Piero Fassino, candidato alla segreteria dei Ds, sostiene che quando Marx parlava dei proletari non intendeva dire “sfigati di tutto il mondo unitevi”. E sogna una sinistra più moderna. Tu che ne pensi?

«Ha detto una bestialità. È un’affermazione che mi lascia di stucco. Se pensano a lui come segretario vuol dire che sono arrivati. Se voleva essere davvero moderno avrebbe dovuto proclamare: “consumatori di tutto il mondo, unitevi”. Ma rafforza una mia idea: Berlusconi non ha vinto per le televisioni ma perché il modo di pensare che lui rappresenta è diffuso nella società civile, anche quella che vota a sinistra».

E quando ti dicono che la stessa Chiesa che ti ha messo a tacere, oggi ripete cose che tu scrivevi già venti anni fa, come reagisci?

«In molto molto semplice: mamma mia, dico, sono felice! Spero solo che alle dichiarazioni di principio seguano i fatti. Il dramma è che non si riescono a tradurre in scelte concrete a favore degli oppressi tanti bei documenti. In questi giorni con la mia comunità stiamo rileggendo l’Apocalisse: il problema non sono le persecuzioni dell’Impero romano, ma convincere le comunità dei cristiani a non cedere all’ethos culturale dell’Impero. Il problema della Chiesa di oggi è lo stesso.»

Tu hai scritto che la Chiesa italiana si è berlusconizzata…

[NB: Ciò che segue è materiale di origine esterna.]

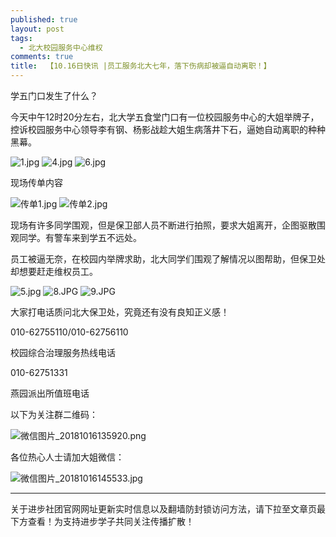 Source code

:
 ```yaml
---
published: true
layout: post
tags:
  - 北大校园服务中心维权
comments: true
title:  【10.16日快讯 |员工服务北大七年，落下伤病却被逼自动离职！】
---
```


学五门口发生了什么？

今天中午12时20分左右，北大学五食堂门口有一位校园服务中心的大姐举牌子，控诉校园服务中心领导李有钢、杨影战趁大姐生病落井下石，逼她自动离职的种种黑幕。

<img src="https://i.loli.net/2018/10/16/5bc570a1caf6d.jpg" alt="1.jpg" title="1.jpg" />

<img src="https://i.loli.net/2018/10/16/5bc570a1d96d8.jpg" alt="4.jpg" title="4.jpg" />

<img src="https://i.loli.net/2018/10/16/5bc570a3dc4b6.jpg" alt="6.jpg" title="6.jpg" />

现场传单内容

<img src="https://i.loli.net/2018/10/16/5bc573fd5bbcd.jpg" alt="传单1.jpg" title="传单1.jpg" />

<img src="https://i.loli.net/2018/10/16/5bc573f04a5e5.jpg" alt="传单2.jpg" title="传单2.jpg" />


现场有许多同学围观，但是保卫部人员不断进行拍照，要求大姐离开，企图驱散围观同学。有警车来到学五不远处。

员工被逼无奈，在校园内举牌求助，北大同学们围观了解情况以图帮助，但保卫处却想要赶走维权员工。

<img src="https://i.loli.net/2018/10/16/5bc575811ec9b.jpg" alt="5.jpg" title="5.jpg" />

<img src="https://i.loli.net/2018/10/16/5bc574dfbc92c.jpg" alt="8.JPG" title="8.JPG" />

<img src="https://i.loli.net/2018/10/16/5bc5758147edf.jpg" alt="9.JPG" title="9.JPG" />

大家打电话质问北大保卫处，究竟还有没有良知正义感！

010-62755110/010-62756110

校园综合治理服务热线电话

010-62751331

燕园派出所值班电话

以下为关注群二维码：

<img src="https://i.loli.net/2018/10/16/5bc57e5d7beb6.png" alt="微信图片_20181016135920.png" title="微信图片_20181016135920.png" />

各位热心人士请加大姐微信：

<img src="https://i.loli.net/2018/10/16/5bc58b7aae383.jpg" alt="微信图片_20181016145533.jpg" title="微信图片_20181016145533.jpg" />


---
关于进步社团官网网址更新实时信息以及翻墙防封锁访问方法，请下拉至文章页最下方查看！为支持进步学子共同关注传播扩散！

«Ma certamente! Ci sono state precise indicazioni di voto in quella direzione. Ma non si può dare in svendita il Vangelo al potere berlusconiano».

Infine, il G8 di Genova. Credi che sia lecito l’uso della violenza da parte dei manifestanti?

«Sono stato a Genova l’anno scorso a un incontro di preparazione con le associazioni ed è stata una serata bellissima. In quell’occasione ho detto che per me la scelta fondamentale resta la non-violenza attiva che è stata inventata da Gesù, molto prima di Gandhi. Non dobbiamo avere nulla a che fare con i metodi violenti. Non possiamo utilizzare la stessa logica bellica dei sistemi militari che diciamo di voler eliminare. Se pensiamo di vincere con le armi siamo sconfitti in partenza, costruiremo un Impero altrettanto oppressivo. Il problema sono certi nuclei che cercano più visibilità. Dobbiamo isolarli».

Cosa chiedi da Korogochi ai giovani che manifesteranno a Genova?

«Metà dei bambini di Nairobi non va a scuola, in Kenya 700 persone al giorno muoiono di Aids, solo a Korogocho assistiamo 900 malati terminali. Sono volti, non statitische. In nome di questi volti grido ai grandi della Terra: questa è un’ingiustizia di fronte al Dio degli ultimi. Chiedo ai ragazzi di Genova di rilanciare questo grido».